Brody starts with the hero/ine, and forces writers to answer that all-important question: why should readers care? It’s the perfect starting point because an unworthy hero/ine with nothing at stake will doom a novel right from the outset. Once the protagonist is on board, and the stakes are set, Brody explains the beat sheet, which is a kind of blueprint of a novel. She explains each element that a solid story needs, and where those elements go in the story.

But not all stories are the same, and the blueprint varies according to genre. Brody breaks down the ten types of story, explains what makes each one unique, and gives the three essential elements each genre needs. For example, a whodunnit needs a detective, a secret, and a dark turn. A love story needs an incomplete heroine, her counterpart, and a complication.
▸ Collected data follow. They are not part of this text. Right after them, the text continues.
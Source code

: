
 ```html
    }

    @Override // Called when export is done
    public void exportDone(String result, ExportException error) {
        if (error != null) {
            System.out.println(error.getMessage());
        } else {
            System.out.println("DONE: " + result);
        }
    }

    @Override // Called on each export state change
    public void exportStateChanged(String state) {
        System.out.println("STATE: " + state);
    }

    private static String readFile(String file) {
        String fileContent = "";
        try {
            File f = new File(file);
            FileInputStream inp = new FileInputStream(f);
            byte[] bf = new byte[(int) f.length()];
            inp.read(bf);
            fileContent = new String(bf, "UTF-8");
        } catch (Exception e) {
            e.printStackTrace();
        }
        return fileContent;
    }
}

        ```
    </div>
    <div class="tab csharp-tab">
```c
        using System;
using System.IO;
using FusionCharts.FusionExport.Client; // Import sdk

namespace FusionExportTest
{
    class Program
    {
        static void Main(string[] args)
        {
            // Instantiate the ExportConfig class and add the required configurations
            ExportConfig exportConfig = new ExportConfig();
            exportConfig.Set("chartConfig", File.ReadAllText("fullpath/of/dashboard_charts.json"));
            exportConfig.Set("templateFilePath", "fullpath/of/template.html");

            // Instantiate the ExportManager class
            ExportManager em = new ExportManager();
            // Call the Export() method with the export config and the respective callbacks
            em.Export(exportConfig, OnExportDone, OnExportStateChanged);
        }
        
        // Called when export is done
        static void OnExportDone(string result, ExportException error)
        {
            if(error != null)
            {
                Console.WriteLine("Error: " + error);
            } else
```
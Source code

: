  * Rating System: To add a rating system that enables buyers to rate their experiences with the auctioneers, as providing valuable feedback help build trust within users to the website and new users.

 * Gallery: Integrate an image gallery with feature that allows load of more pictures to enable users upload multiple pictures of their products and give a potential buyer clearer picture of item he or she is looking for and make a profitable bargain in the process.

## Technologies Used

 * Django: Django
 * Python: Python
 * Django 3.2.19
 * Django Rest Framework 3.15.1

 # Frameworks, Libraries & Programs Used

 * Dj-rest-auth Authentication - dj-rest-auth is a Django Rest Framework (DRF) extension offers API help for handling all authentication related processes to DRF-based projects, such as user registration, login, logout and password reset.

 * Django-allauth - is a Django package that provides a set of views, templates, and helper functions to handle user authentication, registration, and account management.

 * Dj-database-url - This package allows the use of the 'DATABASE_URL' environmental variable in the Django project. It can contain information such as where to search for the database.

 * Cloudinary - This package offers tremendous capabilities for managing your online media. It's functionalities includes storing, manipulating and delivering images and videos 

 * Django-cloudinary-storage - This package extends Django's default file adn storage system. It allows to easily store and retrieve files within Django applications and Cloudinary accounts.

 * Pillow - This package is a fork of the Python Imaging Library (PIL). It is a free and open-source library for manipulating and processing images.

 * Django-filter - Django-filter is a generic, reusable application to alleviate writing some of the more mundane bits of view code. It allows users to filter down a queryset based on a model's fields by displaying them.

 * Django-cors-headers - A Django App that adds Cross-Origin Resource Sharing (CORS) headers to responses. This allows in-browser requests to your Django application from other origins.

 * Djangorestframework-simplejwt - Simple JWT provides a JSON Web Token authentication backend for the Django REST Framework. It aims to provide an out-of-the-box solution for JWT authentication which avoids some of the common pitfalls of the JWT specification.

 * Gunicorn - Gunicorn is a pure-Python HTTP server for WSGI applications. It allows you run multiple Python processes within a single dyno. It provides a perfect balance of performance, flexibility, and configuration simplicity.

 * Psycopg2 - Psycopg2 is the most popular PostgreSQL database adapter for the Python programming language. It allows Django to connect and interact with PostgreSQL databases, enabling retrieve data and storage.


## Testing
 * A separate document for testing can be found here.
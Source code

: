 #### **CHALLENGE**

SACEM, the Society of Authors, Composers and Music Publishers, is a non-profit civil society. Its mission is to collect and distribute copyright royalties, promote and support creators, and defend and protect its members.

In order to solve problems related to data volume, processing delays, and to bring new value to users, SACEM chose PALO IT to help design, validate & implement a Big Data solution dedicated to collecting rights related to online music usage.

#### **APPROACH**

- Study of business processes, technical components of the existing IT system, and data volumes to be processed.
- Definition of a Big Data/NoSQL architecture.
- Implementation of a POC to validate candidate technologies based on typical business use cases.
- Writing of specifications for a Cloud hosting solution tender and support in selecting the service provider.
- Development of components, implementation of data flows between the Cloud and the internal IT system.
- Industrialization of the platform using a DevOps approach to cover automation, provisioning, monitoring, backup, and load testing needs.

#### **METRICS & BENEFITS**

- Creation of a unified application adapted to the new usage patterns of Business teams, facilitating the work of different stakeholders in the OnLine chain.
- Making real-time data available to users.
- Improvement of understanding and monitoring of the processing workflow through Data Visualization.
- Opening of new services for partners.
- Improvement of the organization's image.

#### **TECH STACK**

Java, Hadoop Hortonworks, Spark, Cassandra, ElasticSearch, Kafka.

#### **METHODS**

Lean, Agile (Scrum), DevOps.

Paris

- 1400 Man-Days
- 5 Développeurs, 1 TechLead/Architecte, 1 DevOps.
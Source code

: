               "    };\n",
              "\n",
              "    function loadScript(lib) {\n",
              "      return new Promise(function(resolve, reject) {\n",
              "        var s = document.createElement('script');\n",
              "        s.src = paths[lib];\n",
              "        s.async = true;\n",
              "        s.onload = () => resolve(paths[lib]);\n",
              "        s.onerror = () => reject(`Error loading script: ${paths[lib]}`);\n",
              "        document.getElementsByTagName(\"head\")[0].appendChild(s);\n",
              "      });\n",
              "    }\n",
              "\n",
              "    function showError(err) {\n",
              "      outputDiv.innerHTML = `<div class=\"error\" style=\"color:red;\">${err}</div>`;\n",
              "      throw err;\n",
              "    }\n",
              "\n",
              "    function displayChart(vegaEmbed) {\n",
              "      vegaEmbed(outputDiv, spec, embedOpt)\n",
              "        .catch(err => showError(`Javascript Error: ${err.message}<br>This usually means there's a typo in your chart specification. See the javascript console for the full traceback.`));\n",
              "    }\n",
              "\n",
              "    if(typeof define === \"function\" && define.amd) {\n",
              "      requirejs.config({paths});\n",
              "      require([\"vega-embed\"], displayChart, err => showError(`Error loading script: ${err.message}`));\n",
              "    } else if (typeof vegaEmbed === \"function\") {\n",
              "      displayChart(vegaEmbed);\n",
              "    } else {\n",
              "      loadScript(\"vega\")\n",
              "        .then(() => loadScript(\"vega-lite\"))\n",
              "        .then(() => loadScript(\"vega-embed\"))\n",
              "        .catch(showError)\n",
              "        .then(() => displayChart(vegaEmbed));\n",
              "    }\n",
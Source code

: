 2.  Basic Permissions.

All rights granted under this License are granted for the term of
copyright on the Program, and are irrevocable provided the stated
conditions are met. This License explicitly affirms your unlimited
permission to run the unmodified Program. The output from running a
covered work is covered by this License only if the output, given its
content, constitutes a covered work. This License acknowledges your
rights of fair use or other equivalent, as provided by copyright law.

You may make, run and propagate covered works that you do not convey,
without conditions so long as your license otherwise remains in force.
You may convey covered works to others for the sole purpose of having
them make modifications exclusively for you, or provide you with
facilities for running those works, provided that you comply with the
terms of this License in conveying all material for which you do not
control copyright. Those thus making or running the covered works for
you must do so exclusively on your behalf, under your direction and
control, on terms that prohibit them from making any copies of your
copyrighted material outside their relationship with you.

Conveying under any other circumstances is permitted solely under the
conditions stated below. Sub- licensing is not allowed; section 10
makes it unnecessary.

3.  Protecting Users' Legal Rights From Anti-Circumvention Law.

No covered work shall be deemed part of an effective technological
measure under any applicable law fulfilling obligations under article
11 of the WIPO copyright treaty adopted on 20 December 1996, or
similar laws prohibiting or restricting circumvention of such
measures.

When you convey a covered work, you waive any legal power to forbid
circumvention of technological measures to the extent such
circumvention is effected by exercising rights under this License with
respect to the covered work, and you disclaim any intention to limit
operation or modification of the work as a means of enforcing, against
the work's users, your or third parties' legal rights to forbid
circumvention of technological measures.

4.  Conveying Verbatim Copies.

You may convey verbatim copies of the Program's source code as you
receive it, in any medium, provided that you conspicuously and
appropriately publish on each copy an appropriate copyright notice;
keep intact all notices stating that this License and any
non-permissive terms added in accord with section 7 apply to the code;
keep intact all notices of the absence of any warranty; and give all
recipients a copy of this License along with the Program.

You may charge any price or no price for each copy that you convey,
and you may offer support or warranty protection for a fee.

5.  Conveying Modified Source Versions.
But Brody doesn’t just give abstract theory. For each type of story, she gives numerous examples, explaining where the story beats fall for each one. The example novels are well-known books such as The Kite Runner by Khaled Hosseini, The Girl on the Train by Paula Hawkins, and Misery by Stephen King. Most writers are familiar with these books, or can easily find them in the local library.

Brody’s analysis of each novel is nothing short of breathtaking. She lifts the hood and carefully explains the inner workings of the story engine. Step by step, she details the turning points and major character shifts to give her readers a deep understanding of what makes stories work. She even generously includes two beat sheets from one of her own novels—the rough draft and the final version. Novels always deviate from their original outlines, and it’s great to see the “before” and “after” beat sheets from a published book.

The subtitle of SAVE THE CAT WRITES A NOVEL is “The Last Book on Novel Writing You’ll Ever Need.” That’s not true, of course. You can never have just one how-to book! However, this is probably the only book on story structure that you’ll ever need. I love Blake Snyder’s original book, but I love this one more because it was written for me.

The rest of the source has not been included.